Collected data
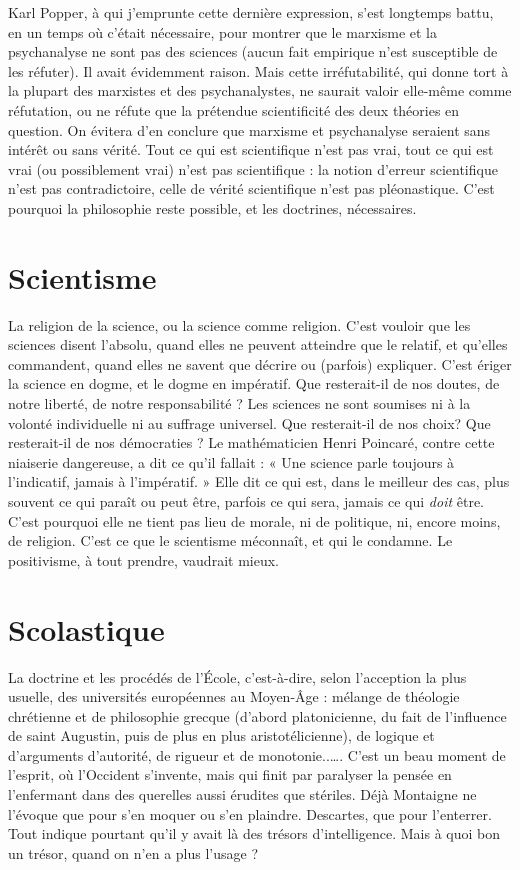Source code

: Karl Popper, à qui j'emprunte cette dernière expression, s’est longtemps
battu, en un temps où c'était nécessaire, pour montrer que le marxisme et la
psychanalyse ne sont pas des sciences (aucun fait empirique n’est susceptible de
les réfuter). Il avait évidemment raison. Mais cette irréfutabilité, qui donne tort
à la plupart des marxistes et des psychanalystes, ne saurait valoir elle-même
comme réfutation, ou ne réfute que la prétendue scientificité des deux théories
en question. On évitera d’en conclure que marxisme et psychanalyse seraient
sans intérêt ou sans vérité. Tout ce qui est scientifique n’est pas vrai, tout ce qui
est vrai (ou possiblement vrai) n’est pas scientifique : la notion d’erreur scientifique
n’est pas contradictoire, celle de vérité scientifique n’est pas pléonastique.
C’est pourquoi la philosophie reste possible, et les doctrines, nécessaires.

\section{Scientisme}
La religion de la science, ou la science comme religion. C’est
vouloir que les sciences disent l'absolu, quand elles ne peuvent
atteindre que le relatif, et qu’elles commandent, quand elles ne savent que
décrire ou (parfois) expliquer. C’est ériger la science en dogme, et le dogme en
impératif. Que resterait-il de nos doutes, de notre liberté, de notre
responsabilité ? Les sciences ne sont soumises ni à la volonté individuelle ni au
suffrage universel. Que resterait-il de nos choix? Que resterait-il de nos
démocraties ? Le mathématicien Henri Poincaré, contre cette niaiserie dangereuse,
a dit ce qu’il fallait : « Une science parle toujours à l'indicatif, jamais à
l'impératif. » Elle dit ce qui est, dans le meilleur des cas, plus souvent ce qui
paraît ou peut être, parfois ce qui sera, jamais ce qui {\it doit} être. C’est pourquoi
elle ne tient pas lieu de morale, ni de politique, ni, encore moins, de religion.
C’est ce que le scientisme méconnaît, et qui le condamne. Le positivisme, à
tout prendre, vaudrait mieux.

\section{Scolastique}
La doctrine et les procédés de l’École, c’est-à-dire, selon l’acception
la plus usuelle, des universités européennes au
Moyen-Âge : mélange de théologie chrétienne et de philosophie grecque
(d’abord platonicienne, du fait de l'influence de saint Augustin, puis de plus en
plus aristotélicienne), de logique et d'arguments d’autorité, de rigueur et de
monotonie..…. C’est un beau moment de l’esprit, où l'Occident s’invente, mais
qui finit par paralyser la pensée en l’enfermant dans des querelles aussi érudites
que stériles. Déjà Montaigne ne l’évoque que pour s’en moquer ou s’en
plaindre. Descartes, que pour l’enterrer. Tout indique pourtant qu’il y avait là
des trésors d’intelligence. Mais à quoi bon un trésor, quand on n’en a plus
l'usage ?

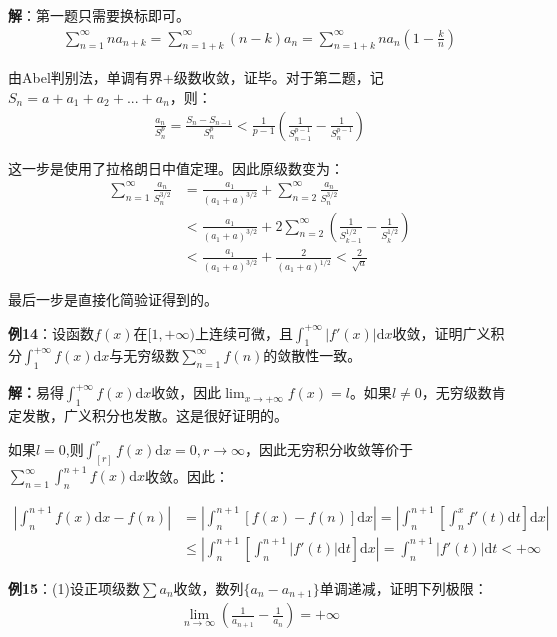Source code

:\documentclass{ctexart}
\let\oldtextbf\textbf
\renewcommand{\textbf}[1]{\textcolor{brown!50!red}{\oldtextbf{#1}}}
\begin{document}
\textbf{\color{brown!50!red}解}：第一题只需要换标即可。
\begin{align*} 
 \sum_{n=1}^\infty na_{n+k}=\sum_{n=1+k}^\infty(n-k)a_n=\sum_{n=1+k}^\infty na_n(1-\frac{k}{n})
\end{align*}

由Abel判别法，单调有界+级数收敛，证毕。对于第二题，记$S_n=a+a_1+a_2+...+a_n$，则：
\begin{align*} 
 \frac{a_n}{S_n^{p}}=\frac{S_n-S_{n-1}}{S_n^{p}}<\frac{1}{p-1}(\frac{1}{S_{n-1}^{p-1}}-
\frac{1}{S_n^{p-1}}  )  
\end{align*}

这一步是使用了拉格朗日中值定理。因此原级数变为：
    \begin{align*} 
 \sum_{n=1}^\infty\frac{a_n}{S_n^{3/2}}&=\frac{a_1}{(a_1+a)^{3/2}}  +\sum_{n=2}^\infty\frac{a_n}{S_n^{3/2}}\\
&<\frac{a_1}{(a_1+a)^{3/2}}+2\sum_{n=2}^\infty(\frac{1}{S_{k-1}^{1/2}}- \frac{1}{S_{k}^{1/2}})\\
&<\frac{a_1}{(a_1+a)^{3/2}}+\frac{2}{(a_1+a)^{1/2}}<\frac{2}{\sqrt{a}} 
\end{align*}

最后一步是直接化简验证得到的。

\textbf{\color{brown!50!red}例14}：设函数$f(x)$在$[1,+\infty)$上连续可微，且$\int_1^{+\infty} |f'(x)|\mathrm{d}x$收敛，证明广义积分$\int_1^{+\infty}f(x)\mathrm{d}x$与无穷级数$\sum_{n=1}^\infty f(n)$的敛散性一致。

\textbf{\color{brown!50!red}解：}易得$\int_1^{+\infty}f(x)\mathrm{d}x$收敛，因此$\lim_{x\to+\infty}f(x)=l$。如果$l\neq 0$，无穷级数肯定发散，广义积分也发散。这是很好证明的。

如果$l=0$,则$\int_{[r]}^r f(x)\mathrm{d}x=0,r\to\infty$，因此无穷积分收敛等价于$\sum_{n=1}^\infty \int_n^{n+1}f(x)\mathrm{d}x$收敛。因此：

\begin{align*} 
 |\int_n^{n+1}f(x)\mathrm{d}x-f(n) |&=|\int_n^{n+1}[f(x)-f(n)]\mathrm{d}x|=
|\int_n^{n+1}[\int_n^xf'(t)\mathrm{d}t]\mathrm{d}x|\\
&\leq |\int_n^{n+1}[\int_n^{n+1}|f'(t)|\mathrm{d}t]\mathrm{d}x|=\int_n^{n+1}|f'(t)|\mathrm{d}t<+\infty
\end{align*}

\textbf{\color{brown!50!red}例15}：(1)设正项级数$\sum a_n$收敛，数列$\{a_n-a_{n+1}\}$单调递减，证明下列极限：
\begin{align*}
    \lim_{n\to\infty}\left(\frac{1}{a_{n+1}}-\frac{1}{a_n}\right)=+\infty
\end{align*}
\end{document}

◆ TASK REQUIREMENTS
After dropping the pictures, reproduce exactly the lines from the first line of the entries through the line containing "La religion de", both included.

◆ RESPONSE FOR THIS EXERCISE
Source code

: Karl Popper, à qui j'emprunte cette dernière expression, s’est longtemps
battu, en un temps où c'était nécessaire, pour montrer que le marxisme et la
psychanalyse ne sont pas des sciences (aucun fait empirique n’est susceptible de
les réfuter). Il avait évidemment raison. Mais cette irréfutabilité, qui donne tort
à la plupart des marxistes et des psychanalystes, ne saurait valoir elle-même
comme réfutation, ou ne réfute que la prétendue scientificité des deux théories
en question. On évitera d’en conclure que marxisme et psychanalyse seraient
sans intérêt ou sans vérité. Tout ce qui est scientifique n’est pas vrai, tout ce qui
est vrai (ou possiblement vrai) n’est pas scientifique : la notion d’erreur scientifique
n’est pas contradictoire, celle de vérité scientifique n’est pas pléonastique.
C’est pourquoi la philosophie reste possible, et les doctrines, nécessaires.

\section{Scientisme}
La religion de la science, ou la science comme religion. C’est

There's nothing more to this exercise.